■ Exercise brief
Nothing in the records that follow should differ once you have copied them out.

(Saved entries)
^^^^
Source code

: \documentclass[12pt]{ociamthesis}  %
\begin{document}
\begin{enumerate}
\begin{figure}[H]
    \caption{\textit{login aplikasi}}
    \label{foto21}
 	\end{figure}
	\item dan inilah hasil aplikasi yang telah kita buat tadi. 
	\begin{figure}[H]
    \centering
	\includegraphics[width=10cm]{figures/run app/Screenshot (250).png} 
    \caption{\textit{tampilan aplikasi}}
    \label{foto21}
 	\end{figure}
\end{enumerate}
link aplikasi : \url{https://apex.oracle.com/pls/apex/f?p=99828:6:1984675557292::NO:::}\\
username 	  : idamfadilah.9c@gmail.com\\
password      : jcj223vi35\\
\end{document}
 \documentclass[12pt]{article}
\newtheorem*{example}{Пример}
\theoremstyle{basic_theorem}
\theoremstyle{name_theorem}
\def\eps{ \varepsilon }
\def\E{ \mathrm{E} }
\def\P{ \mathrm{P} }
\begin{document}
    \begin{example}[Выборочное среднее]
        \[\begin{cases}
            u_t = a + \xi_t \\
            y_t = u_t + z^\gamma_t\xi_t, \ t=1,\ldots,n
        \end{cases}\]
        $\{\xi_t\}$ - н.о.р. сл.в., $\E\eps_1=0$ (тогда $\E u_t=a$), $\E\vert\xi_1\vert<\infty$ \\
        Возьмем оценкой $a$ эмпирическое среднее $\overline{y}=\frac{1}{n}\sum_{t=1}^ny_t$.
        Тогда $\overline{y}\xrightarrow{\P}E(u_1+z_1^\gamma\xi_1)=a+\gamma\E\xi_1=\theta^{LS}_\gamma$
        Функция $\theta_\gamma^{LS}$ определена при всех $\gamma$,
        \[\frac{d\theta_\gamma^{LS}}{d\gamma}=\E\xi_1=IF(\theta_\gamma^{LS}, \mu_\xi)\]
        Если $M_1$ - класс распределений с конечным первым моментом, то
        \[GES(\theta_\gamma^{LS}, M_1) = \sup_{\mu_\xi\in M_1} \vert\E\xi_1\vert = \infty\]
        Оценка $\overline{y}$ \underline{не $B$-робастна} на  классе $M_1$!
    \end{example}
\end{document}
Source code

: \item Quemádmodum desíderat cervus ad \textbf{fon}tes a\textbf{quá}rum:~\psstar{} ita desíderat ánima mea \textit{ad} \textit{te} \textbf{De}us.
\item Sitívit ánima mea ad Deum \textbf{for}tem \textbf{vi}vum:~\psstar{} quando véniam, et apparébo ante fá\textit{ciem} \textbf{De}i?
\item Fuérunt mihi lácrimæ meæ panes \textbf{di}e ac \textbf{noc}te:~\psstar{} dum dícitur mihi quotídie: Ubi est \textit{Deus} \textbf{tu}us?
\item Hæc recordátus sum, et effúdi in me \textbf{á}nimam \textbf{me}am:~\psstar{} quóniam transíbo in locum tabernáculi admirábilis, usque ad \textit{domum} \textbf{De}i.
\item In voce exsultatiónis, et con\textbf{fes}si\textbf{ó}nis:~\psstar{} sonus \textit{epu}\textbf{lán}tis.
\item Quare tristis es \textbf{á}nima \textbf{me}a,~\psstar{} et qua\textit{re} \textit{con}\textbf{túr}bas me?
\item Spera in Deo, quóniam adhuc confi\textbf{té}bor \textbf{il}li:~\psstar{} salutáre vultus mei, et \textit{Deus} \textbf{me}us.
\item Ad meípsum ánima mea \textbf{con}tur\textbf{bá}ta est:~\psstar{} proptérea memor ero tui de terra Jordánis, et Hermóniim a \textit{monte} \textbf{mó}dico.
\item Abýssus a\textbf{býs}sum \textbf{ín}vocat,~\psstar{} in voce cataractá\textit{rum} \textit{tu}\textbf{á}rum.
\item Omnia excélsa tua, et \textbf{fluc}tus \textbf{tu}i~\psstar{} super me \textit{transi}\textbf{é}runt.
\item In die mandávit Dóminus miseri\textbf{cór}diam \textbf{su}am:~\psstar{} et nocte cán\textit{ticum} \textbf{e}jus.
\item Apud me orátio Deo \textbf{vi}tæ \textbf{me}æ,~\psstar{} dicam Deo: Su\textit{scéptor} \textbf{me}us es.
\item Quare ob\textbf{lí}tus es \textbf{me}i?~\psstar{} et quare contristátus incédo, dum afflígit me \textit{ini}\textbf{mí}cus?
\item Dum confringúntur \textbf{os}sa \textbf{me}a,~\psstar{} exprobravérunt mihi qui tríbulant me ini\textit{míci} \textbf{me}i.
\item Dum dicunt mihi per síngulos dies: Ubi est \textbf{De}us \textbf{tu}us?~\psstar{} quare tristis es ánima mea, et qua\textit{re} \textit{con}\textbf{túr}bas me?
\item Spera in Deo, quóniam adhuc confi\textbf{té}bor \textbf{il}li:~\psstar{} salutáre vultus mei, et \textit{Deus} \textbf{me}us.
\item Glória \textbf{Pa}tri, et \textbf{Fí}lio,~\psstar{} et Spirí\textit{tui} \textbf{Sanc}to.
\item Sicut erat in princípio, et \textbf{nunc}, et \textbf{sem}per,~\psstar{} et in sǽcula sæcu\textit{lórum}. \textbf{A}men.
^^^^
■ Solved exercise
Source code

: \documentclass[12pt]{ociamthesis}  %
\begin{document}
\begin{enumerate}
\begin{figure}[H]
    \caption{\textit{login aplikasi}}
    \label{foto21}
 	\end{figure}
	\item dan inilah hasil aplikasi yang telah kita buat tadi. 
	\begin{figure}[H]
    \centering
	\includegraphics[width=10cm]{figures/run app/Screenshot (250).png} 
    \caption{\textit{tampilan aplikasi}}
    \label{foto21}
 	\end{figure}
\end{enumerate}
link aplikasi : \url{https://apex.oracle.com/pls/apex/f?p=99828:6:1984675557292::NO:::}\\
username 	  : idamfadilah.9c@gmail.com\\
password      : jcj223vi35\\
\end{document}
 \documentclass[12pt]{article}
\newtheorem*{example}{Пример}
\theoremstyle{basic_theorem}
\theoremstyle{name_theorem}
\def\eps{ \varepsilon }
\def\E{ \mathrm{E} }
\def\P{ \mathrm{P} }
\begin{document}
    \begin{example}[Выборочное среднее]
        \[\begin{cases}
            u_t = a + \xi_t \\
            y_t = u_t + z^\gamma_t\xi_t, \ t=1,\ldots,n
        \end{cases}\]
        $\{\xi_t\}$ - н.о.р. сл.в., $\E\eps_1=0$ (тогда $\E u_t=a$), $\E\vert\xi_1\vert<\infty$ \\
        Возьмем оценкой $a$ эмпирическое среднее $\overline{y}=\frac{1}{n}\sum_{t=1}^ny_t$.
        Тогда $\overline{y}\xrightarrow{\P}E(u_1+z_1^\gamma\xi_1)=a+\gamma\E\xi_1=\theta^{LS}_\gamma$
        Функция $\theta_\gamma^{LS}$ определена при всех $\gamma$,
        \[\frac{d\theta_\gamma^{LS}}{d\gamma}=\E\xi_1=IF(\theta_\gamma^{LS}, \mu_\xi)\]
        Если $M_1$ - класс распределений с конечным первым моментом, то
        \[GES(\theta_\gamma^{LS}, M_1) = \sup_{\mu_\xi\in M_1} \vert\E\xi_1\vert = \infty\]
        Оценка $\overline{y}$ \underline{не $B$-робастна} на  классе $M_1$!
    \end{example}
\end{document}
Source code

: \item Quemádmodum desíderat cervus ad \textbf{fon}tes a\textbf{quá}rum:~\psstar{} ita desíderat ánima mea \textit{ad} \textit{te} \textbf{De}us.
\item Sitívit ánima mea ad Deum \textbf{for}tem \textbf{vi}vum:~\psstar{} quando véniam, et apparébo ante fá\textit{ciem} \textbf{De}i?
\item Fuérunt mihi lácrimæ meæ panes \textbf{di}e ac \textbf{noc}te:~\psstar{} dum dícitur mihi quotídie: Ubi est \textit{Deus} \textbf{tu}us?
\item Hæc recordátus sum, et effúdi in me \textbf{á}nimam \textbf{me}am:~\psstar{} quóniam transíbo in locum tabernáculi admirábilis, usque ad \textit{domum} \textbf{De}i.
\item In voce exsultatiónis, et con\textbf{fes}si\textbf{ó}nis:~\psstar{} sonus \textit{epu}\textbf{lán}tis.
\item Quare tristis es \textbf{á}nima \textbf{me}a,~\psstar{} et qua\textit{re} \textit{con}\textbf{túr}bas me?
\item Spera in Deo, quóniam adhuc confi\textbf{té}bor \textbf{il}li:~\psstar{} salutáre vultus mei, et \textit{Deus} \textbf{me}us.
\item Ad meípsum ánima mea \textbf{con}tur\textbf{bá}ta est:~\psstar{} proptérea memor ero tui de terra Jordánis, et Hermóniim a \textit{monte} \textbf{mó}dico.
\item Abýssus a\textbf{býs}sum \textbf{ín}vocat,~\psstar{} in voce cataractá\textit{rum} \textit{tu}\textbf{á}rum.
\item Omnia excélsa tua, et \textbf{fluc}tus \textbf{tu}i~\psstar{} super me \textit{transi}\textbf{é}runt.
\item In die mandávit Dóminus miseri\textbf{cór}diam \textbf{su}am:~\psstar{} et nocte cán\textit{ticum} \textbf{e}jus.
\item Apud me orátio Deo \textbf{vi}tæ \textbf{me}æ,~\psstar{} dicam Deo: Su\textit{scéptor} \textbf{me}us es.
\item Quare ob\textbf{lí}tus es \textbf{me}i?~\psstar{} et quare contristátus incédo, dum afflígit me \textit{ini}\textbf{mí}cus?
\item Dum confringúntur \textbf{os}sa \textbf{me}a,~\psstar{} exprobravérunt mihi qui tríbulant me ini\textit{míci} \textbf{me}i.
\item Dum dicunt mihi per síngulos dies: Ubi est \textbf{De}us \textbf{tu}us?~\psstar{} quare tristis es ánima mea, et qua\textit{re} \textit{con}\textbf{túr}bas me?
\item Spera in Deo, quóniam adhuc confi\textbf{té}bor \textbf{il}li:~\psstar{} salutáre vultus mei, et \textit{Deus} \textbf{me}us.
\item Glória \textbf{Pa}tri, et \textbf{Fí}lio,~\psstar{} et Spirí\textit{tui} \textbf{Sanc}to.
\item Sicut erat in princípio, et \textbf{nunc}, et \textbf{sem}per,~\psstar{} et in sǽcula sæcu\textit{lórum}. \textbf{A}men.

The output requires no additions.